問題と正答例を事前閲覧 入試に乗じるベネッセの“カンニング商法”

問題と正答例を事前閲覧 入試に乗じるベネッセの“カンニング商法”

犠牲になるのは受験生(C)共同通信社

悪評ふんぷんの大学入学共通テストの国語と数学の記述式問題。約50万人の解答を約1万人の採点者がわずか20日間で採点する。短納期をこなすため、採点業務を請け負う「ベネッセ」の子会社「学力評価研究機構」が入試実施前に「問題と正答例」を閲覧するというから驚きだ。

 大学の入試問題は、採点者でも当日まで見られない門外不出。なぜ、事前に“カンニング”させるのか――。「大学入試センター」に聞いた。

「採点マニュアルを用意するため、事前に問題を見てもらう必要があります。機構の若干名だけがセンターが指定する場所で閲覧します。私物の持ち込みやメモは禁止で、見るだけ。さらに、守秘義務で他言は厳禁です。若干名はセンターが承認します。例えば、身内に受験生を持つ人はNG。時期は必要な時期ということで具体的には決まっていませんが、入試日よりすごい前ではありません」(事業第2課の担当者)

■模擬試験や対策講座が大人気に?

 事前漏洩の懸念は払拭できないが、もっと問題なのが、すごい前ではなくとも、事前に教育ビジネスを展開する民間業者が入試の中身を知ることだ。同業他社に圧倒的な差をつけられる。入試本番の「問題と正答例」を知っている子会社を持つベネッセが行う模擬試験や対策講座は受験生には魅力的に映るからだ。

 入試改革問題に詳しい東大教授の阿部公彦氏が言う。

「採点者の親会社が行う対策が有効なのかは別として少なくとも受験生は期待しがちになります。ましてや子会社が事前に問題と正答例を知ることになればなおさらです。期待で顧客が増えれば、ビジネスは成り立ちますが、入試に乗じた不適切なやり方だと思います」

■大学入試センターは「期待するのは勝手」

 対策ビジネスについて、前出のセンター担当者に問うと「採点を行う機構は関連会社とはいえ、ベネッセとは別会社です。閲覧者が『問題と正答例』をベネッセに伝えることはありません。もしそんなことがあったら守秘義務違反です。(ベネッセの対策などに)受験生が期待するのは勝手ですが、効果がないのだから期待しない方がいいと思います」と答えた。

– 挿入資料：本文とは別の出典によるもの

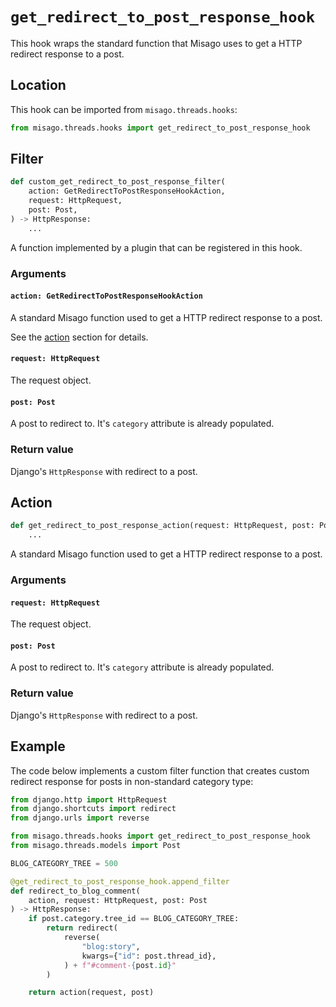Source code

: # `get_redirect_to_post_response_hook`

This hook wraps the standard function that Misago uses to get a HTTP redirect response to a post.


## Location

This hook can be imported from `misago.threads.hooks`:

```python
from misago.threads.hooks import get_redirect_to_post_response_hook
```


## Filter

```python
def custom_get_redirect_to_post_response_filter(
    action: GetRedirectToPostResponseHookAction,
    request: HttpRequest,
    post: Post,
) -> HttpResponse:
    ...
```

A function implemented by a plugin that can be registered in this hook.


### Arguments

#### `action: GetRedirectToPostResponseHookAction`

A standard Misago function used to get a HTTP redirect response to a post.

See the [action](#action) section for details.


#### `request: HttpRequest`

The request object.


#### `post: Post`

A post to redirect to. It's `category` attribute is already populated.


### Return value

Django's `HttpResponse` with redirect to a post.


## Action

```python
def get_redirect_to_post_response_action(request: HttpRequest, post: Post) -> HttpResponse:
    ...
```

A standard Misago function used to get a HTTP redirect response to a post.


### Arguments

#### `request: HttpRequest`

The request object.


#### `post: Post`

A post to redirect to. It's `category` attribute is already populated.


### Return value

Django's `HttpResponse` with redirect to a post.


## Example

The code below implements a custom filter function that creates custom redirect response for posts in non-standard category type:

```python
from django.http import HttpRequest
from django.shortcuts import redirect
from django.urls import reverse

from misago.threads.hooks import get_redirect_to_post_response_hook
from misago.threads.models import Post

BLOG_CATEGORY_TREE = 500

@get_redirect_to_post_response_hook.append_filter
def redirect_to_blog_comment(
    action, request: HttpRequest, post: Post
) -> HttpResponse:
    if post.category.tree_id == BLOG_CATEGORY_TREE:
        return redirect(
            reverse(
                "blog:story",
                kwargs={"id": post.thread_id},
            ) + f"#comment-{post.id}"
        )

    return action(request, post)
```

 13日の衆院文科委で、城井崇議員(国民民主)は、問題と正答例の事前開示について、漏洩や採点基準の改変などの懸念を示し、記述式の中止を求めた。萩生田光一文科相は「すでに契約行為を済ましておりますので、指摘いただいたことは一つ一つ解決をしてまいりたい」と契約を盾に、導入ありきの姿勢を崩さなかった。

「学力評価研究機構」は「センター」と、約61億円で採点業務の請負契約(2024年3月まで)を締結済みだ。中止すれば、多少のキャンセル料が発生するが、受験生を犠牲にしないための必要経費じゃないか――。「英語民間試験」「桜を見る会」に続いて、「記述式」もブレーキをかけるべきだ。